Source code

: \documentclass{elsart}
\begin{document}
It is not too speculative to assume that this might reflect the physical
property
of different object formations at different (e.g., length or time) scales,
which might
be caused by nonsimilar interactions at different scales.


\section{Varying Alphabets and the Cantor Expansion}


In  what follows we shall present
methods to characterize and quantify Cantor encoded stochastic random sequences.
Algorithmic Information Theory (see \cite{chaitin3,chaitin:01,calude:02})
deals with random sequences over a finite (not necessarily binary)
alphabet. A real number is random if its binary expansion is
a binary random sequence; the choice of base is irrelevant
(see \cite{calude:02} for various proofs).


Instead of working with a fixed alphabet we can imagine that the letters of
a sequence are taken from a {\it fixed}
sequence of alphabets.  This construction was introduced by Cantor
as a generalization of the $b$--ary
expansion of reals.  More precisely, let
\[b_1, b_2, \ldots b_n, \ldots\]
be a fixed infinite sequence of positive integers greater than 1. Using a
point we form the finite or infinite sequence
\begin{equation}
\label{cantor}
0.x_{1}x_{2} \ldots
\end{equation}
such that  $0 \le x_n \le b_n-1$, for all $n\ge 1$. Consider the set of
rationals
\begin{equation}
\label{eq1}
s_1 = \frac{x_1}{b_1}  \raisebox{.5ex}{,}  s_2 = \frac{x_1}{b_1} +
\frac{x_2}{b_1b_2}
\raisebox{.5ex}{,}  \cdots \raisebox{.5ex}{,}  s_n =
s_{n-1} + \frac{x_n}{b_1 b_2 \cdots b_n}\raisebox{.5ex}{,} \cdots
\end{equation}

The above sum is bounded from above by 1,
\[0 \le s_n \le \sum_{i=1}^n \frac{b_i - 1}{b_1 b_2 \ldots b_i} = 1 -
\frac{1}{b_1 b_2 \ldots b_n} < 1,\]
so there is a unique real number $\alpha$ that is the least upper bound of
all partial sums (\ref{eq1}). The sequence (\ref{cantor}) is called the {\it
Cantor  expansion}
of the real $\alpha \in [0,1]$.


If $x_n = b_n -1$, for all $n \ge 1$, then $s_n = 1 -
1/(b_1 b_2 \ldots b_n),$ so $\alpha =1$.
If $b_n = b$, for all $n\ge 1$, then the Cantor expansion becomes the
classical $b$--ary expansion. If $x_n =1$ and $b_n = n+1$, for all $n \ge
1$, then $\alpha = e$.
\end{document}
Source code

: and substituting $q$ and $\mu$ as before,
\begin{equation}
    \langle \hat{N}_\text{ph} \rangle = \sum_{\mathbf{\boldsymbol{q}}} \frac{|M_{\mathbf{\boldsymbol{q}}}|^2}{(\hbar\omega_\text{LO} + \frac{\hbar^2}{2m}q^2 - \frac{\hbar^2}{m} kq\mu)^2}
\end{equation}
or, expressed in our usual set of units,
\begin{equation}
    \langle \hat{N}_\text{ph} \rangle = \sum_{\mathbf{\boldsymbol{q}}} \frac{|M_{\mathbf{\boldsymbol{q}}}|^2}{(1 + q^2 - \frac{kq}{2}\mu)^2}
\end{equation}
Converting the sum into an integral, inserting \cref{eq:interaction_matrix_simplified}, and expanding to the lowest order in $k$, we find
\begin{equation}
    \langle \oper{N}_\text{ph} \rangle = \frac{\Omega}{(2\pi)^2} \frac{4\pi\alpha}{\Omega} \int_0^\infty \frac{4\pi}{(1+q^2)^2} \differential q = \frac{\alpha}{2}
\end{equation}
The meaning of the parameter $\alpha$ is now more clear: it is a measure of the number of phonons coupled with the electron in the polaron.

-- -- --

ASSIGNMENT: Reproduce each line of the material in which the string "random" occurs.

FINISHED TASK:
methods to characterize and quantify Cantor encoded stochastic random sequences.
deals with random sequences over a finite (not necessarily binary)
alphabet. A real number is random if its binary expansion is
a binary random sequence; the choice of base is irrelevant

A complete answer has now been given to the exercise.